I will fight for the right to live in freedom! The exhibition Needs shows paintings for the first time, in which the painter is no longer the main protagonist. Although she is still present naked in the two that chronologically come first, in the other pictures – all of them have the same format of 2 x 3 meters – other persons are monumentally in the foreground. They show portraits from pictures mostly from the 18th and 19th century, by Dutch artists, Pre-Raphaelites and others: Jesus and Mary, Madame Ferrand meditating on Newton, Madame Recamier by Gerard or Madame Riviere by Ingres; there are also writers and musicians from the last century: Rimbaud, Brel, Cohen or Cat Stevens, and even her mother and an anonymous yogi in a difficult position. It is all about difficult positions, because although the protagonists are all applied to a very thin and gesturally white ground and evince the same Krystufekian style devices, we experience them as being present, as counterparts suddenly looking or demanding. Although a relatively delicate incarnation predominates, one also senses the strength of expression in all the faces, painterly aggression or frustration resonating in them at the same time. Women's portraits of men, which are nevertheless all portraits of a female painter, and in which much femininity seems to develop as a physical coupling with the male dominant position.
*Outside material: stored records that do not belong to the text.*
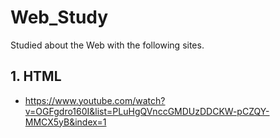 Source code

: # Web_Study

Studied about the Web with the following sites.

## 1. HTML 
 - https://www.youtube.com/watch?v=OGFgdro160I&list=PLuHgQVnccGMDUzDDCKW-pCZQY-MMCX5yB&index=1
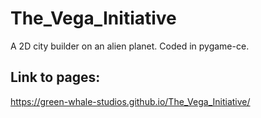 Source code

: # The_Vega_Initiative
A 2D city builder on an alien planet. Coded in pygame-ce.
## Link to pages:
https://green-whale-studios.github.io/The_Vega_Initiative/
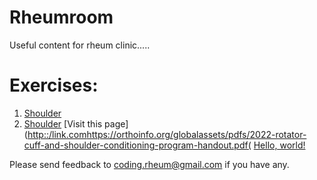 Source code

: # Rheumroom
Useful content for rheum clinic.....

# Exercises:
1. [Shoulder](https://orthoinfo.org/globalassets/pdfs/2022-rotator-cuff-and-shoulder-conditioning-program-handout.pdf)
2. <a href="https://orthoinfo.org/globalassets/pdfs/2022-rotator-cuff-and-shoulder-conditioning-program-handout.pdf" target="_blank">Shoulder</a>
[Visit this page]([http::/link.com](https://orthoinfo.org/globalassets/pdfs/2022-rotator-cuff-and-shoulder-conditioning-program-handout.pdf)https://orthoinfo.org/globalassets/pdfs/2022-rotator-cuff-and-shoulder-conditioning-program-handout.pdf(
<a href="http://orthoinfo.org/globalassets/pdfs/2022-rotator-cuff-and-shoulder-conditioning-program-handout.pdf/" target="_blank">Hello, world!</a>

Please send feedback to coding.rheum@gmail.com if you have any. 
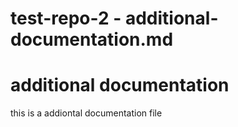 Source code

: # test-repo-2 - additional-documentation.md
# additional documentation
this is a addiontal documentation file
“Egofugality” is nothing less than an evolutionary proposal, according to Krystufek ... With Krystufek, the idol is the icon of the self, the glorification and questioning of the ego, where a desired interaction as communication represents an interpassivity that especially characterizes the mass media. On the other hand, the articles of clothing designed by Krystufek are related to a life plan that succinctly happens through the body and its surface. By designing clothes herself, they also stand for self-design and self- expression as an expression, which, exclusive and expensive, resists everything off-the-shelf. The moral question of the production conditions, certain expectations regarding functionality and aesthetics, the general use of and need for clothing also determine the appearance, optical effect and use of these very material self-portraits not only defined by art works that can be undone.
The case is similar with the use of furniture and here the chair from her old flat, where she painted the backs and seats in the style of Sue Williams, Muntean/Rosenblum, Lisa Ruyter and Karen Kilmnik, as though the absence of the person could be magically reverted through the empty chair iconographically with their painting style. As a pole between these groups, there is a fourth series, for which she created six paintings that stem from her guest professorship in Linz last year, when Krystufek appeared six times in different outfits and masquerades. These getups as Drag Queen and Drag King, older woman or punk were staged as a kind of dramaturgy for various acts for her students and performatively celebrated.
She’s given up talking, don’t say a word. The portraits of other (bourgeois (painters')) persons' individual free spirit as disintegration in excess, the self-designed identity as an authentic replica of one's own designed image, through fashion models with bits of canvas attached as an assurance of the self, and the pieces of furniture painted in colleagues' styles as placeholders for desire and emptiness, as well as the numerous nonsensical text quotations woven in everywhere or providing a frame – sometimes like cutting pattens – all provide the questionable *I* as the other with nourishment. In the same way, the performance planned for the opening evening, where about twenty-five people will wear her clothes, represents a costume ball, a catwalk among like-minded people using the method to question the structure. How wonderful the old yoga saying sounds, placed there by the side of Cat Stevens, who converted to Islam: Be happy with what you have in life. It's just hard to find out what that is, really having!